At this year’s speed camera marathon, Germany is a patchwork quilt. Only five federal states are taking part in both the action week against excessive speed starting on Monday and the focus day next Friday, April 19th, with particularly intensive controls, as a survey by the German Press Agency among interior authorities and state police showed. Six other federal states only take part in one of the two campaigns, five in neither.
Specifically, Berlin, Bremen, Lower Saxony, Saarland and Saxony are not participating. Thuringia, Bavaria and Brandenburg are only taking part in the speed camera marathon on April 19th, Mecklenburg-Western Pomerania, North Rhine-Westphalia and Schleswig-Holstein are only taking part in the so-called Speedweek without a highlight on Friday – although Mecklenburg-Western Pomerania is even organizing a whole month of action. Only Saxony-Anhalt, Rhineland-Palatinate, Hesse, Hamburg and Baden-Württemberg run the full program.
Controversial controls
With the campaign, which is also taking place in other European countries, the police want to draw attention to the problem of excessive speed on the one hand and, on the other hand, to put pressure on speeders through additional checks.
But although there is agreement that speeders pose great dangers – excessive speed is one of the most common causes of accidents – the actions are not without controversy, as the very different levels of participation in the individual federal states show. In Berlin, for example, people argue that the effects of previous actions were hardly measurable and were limited to the days of action. It is therefore better to rely on control pressure all year round. It sounds similar in Saarland, for example.
ADAC: “Contribution to road safety”
Proponents, on the other hand, rely on the attention generated by the campaign and the educational effect of the controls on speeders. Even the ADAC traffic club is positive: campaigns such as the speed camera marathon “make a contribution to road safety because they make road users aware of the dangers of driving too fast and can raise their awareness accordingly,” it says.
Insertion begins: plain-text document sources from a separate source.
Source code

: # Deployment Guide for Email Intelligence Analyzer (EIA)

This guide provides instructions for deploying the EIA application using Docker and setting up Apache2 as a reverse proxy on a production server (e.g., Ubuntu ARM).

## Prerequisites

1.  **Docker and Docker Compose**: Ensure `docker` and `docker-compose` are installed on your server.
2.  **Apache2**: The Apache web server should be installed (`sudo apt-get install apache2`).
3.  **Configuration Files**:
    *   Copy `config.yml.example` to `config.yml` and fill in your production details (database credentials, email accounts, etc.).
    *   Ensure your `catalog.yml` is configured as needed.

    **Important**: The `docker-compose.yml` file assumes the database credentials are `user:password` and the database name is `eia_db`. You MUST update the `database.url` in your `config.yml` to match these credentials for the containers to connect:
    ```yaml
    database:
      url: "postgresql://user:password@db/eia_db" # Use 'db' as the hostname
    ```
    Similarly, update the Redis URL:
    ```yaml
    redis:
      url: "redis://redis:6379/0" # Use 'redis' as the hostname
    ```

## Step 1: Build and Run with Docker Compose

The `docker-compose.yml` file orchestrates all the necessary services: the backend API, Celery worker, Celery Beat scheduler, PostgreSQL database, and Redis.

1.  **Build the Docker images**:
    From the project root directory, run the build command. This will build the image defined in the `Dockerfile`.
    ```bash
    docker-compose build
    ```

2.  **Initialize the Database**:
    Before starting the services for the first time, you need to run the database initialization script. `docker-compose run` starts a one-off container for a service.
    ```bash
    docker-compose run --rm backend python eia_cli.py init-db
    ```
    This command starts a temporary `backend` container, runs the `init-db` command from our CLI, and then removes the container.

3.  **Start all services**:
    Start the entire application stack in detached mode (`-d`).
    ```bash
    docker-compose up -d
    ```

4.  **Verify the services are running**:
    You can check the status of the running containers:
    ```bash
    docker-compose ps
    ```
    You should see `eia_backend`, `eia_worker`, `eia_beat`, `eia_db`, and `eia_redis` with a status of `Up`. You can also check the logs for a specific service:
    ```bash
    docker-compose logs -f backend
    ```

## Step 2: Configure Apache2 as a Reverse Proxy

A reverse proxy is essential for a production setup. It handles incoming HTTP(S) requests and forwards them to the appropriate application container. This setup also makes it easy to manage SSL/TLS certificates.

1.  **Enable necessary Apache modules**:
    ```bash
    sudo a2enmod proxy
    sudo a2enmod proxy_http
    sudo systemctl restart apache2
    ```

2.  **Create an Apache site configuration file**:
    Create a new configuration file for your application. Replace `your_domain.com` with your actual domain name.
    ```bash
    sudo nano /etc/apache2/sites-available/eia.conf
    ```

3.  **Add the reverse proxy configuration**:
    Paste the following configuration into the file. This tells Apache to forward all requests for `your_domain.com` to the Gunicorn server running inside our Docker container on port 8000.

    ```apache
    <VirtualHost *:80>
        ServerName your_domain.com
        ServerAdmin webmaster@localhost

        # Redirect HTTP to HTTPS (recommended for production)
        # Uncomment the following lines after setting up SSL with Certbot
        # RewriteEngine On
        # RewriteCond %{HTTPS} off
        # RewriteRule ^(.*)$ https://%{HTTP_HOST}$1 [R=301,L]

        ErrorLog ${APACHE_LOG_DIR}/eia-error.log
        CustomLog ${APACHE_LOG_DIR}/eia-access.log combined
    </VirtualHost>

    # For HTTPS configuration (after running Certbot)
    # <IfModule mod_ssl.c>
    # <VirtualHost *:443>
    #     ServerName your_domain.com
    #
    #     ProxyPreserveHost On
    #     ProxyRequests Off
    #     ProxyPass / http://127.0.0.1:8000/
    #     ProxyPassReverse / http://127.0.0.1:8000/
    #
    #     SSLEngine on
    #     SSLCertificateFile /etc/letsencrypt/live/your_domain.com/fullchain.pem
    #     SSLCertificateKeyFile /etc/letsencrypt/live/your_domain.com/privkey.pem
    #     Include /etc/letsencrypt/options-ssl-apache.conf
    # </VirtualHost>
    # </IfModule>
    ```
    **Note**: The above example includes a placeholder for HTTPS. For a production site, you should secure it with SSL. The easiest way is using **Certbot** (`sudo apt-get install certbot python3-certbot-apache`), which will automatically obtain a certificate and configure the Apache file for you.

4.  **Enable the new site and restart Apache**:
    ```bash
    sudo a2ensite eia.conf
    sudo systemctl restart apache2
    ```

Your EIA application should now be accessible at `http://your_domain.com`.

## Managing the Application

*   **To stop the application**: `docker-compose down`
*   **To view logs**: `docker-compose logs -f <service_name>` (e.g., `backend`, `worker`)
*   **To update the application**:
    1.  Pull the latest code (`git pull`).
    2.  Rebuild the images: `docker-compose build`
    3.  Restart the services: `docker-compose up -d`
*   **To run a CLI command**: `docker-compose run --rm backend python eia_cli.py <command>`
Michael Mertens from the police union also expressed himself rather positively. The effort is entirely justified, he says. If the topic is discussed on the day of the speed camera marathon and it comes to people’s minds, then it is a good day for road safety. However, you shouldn’t use all the resources on this one day, because more controls are actually needed throughout the year. If road users knew that they wouldn’t get caught, discipline would suffer.
If you don’t want to get caught, you should pay particular attention to your speed in the new week. In individual countries such as Bavaria, most of the speed cameras that will be set up at the marathon on Friday are announced in advance.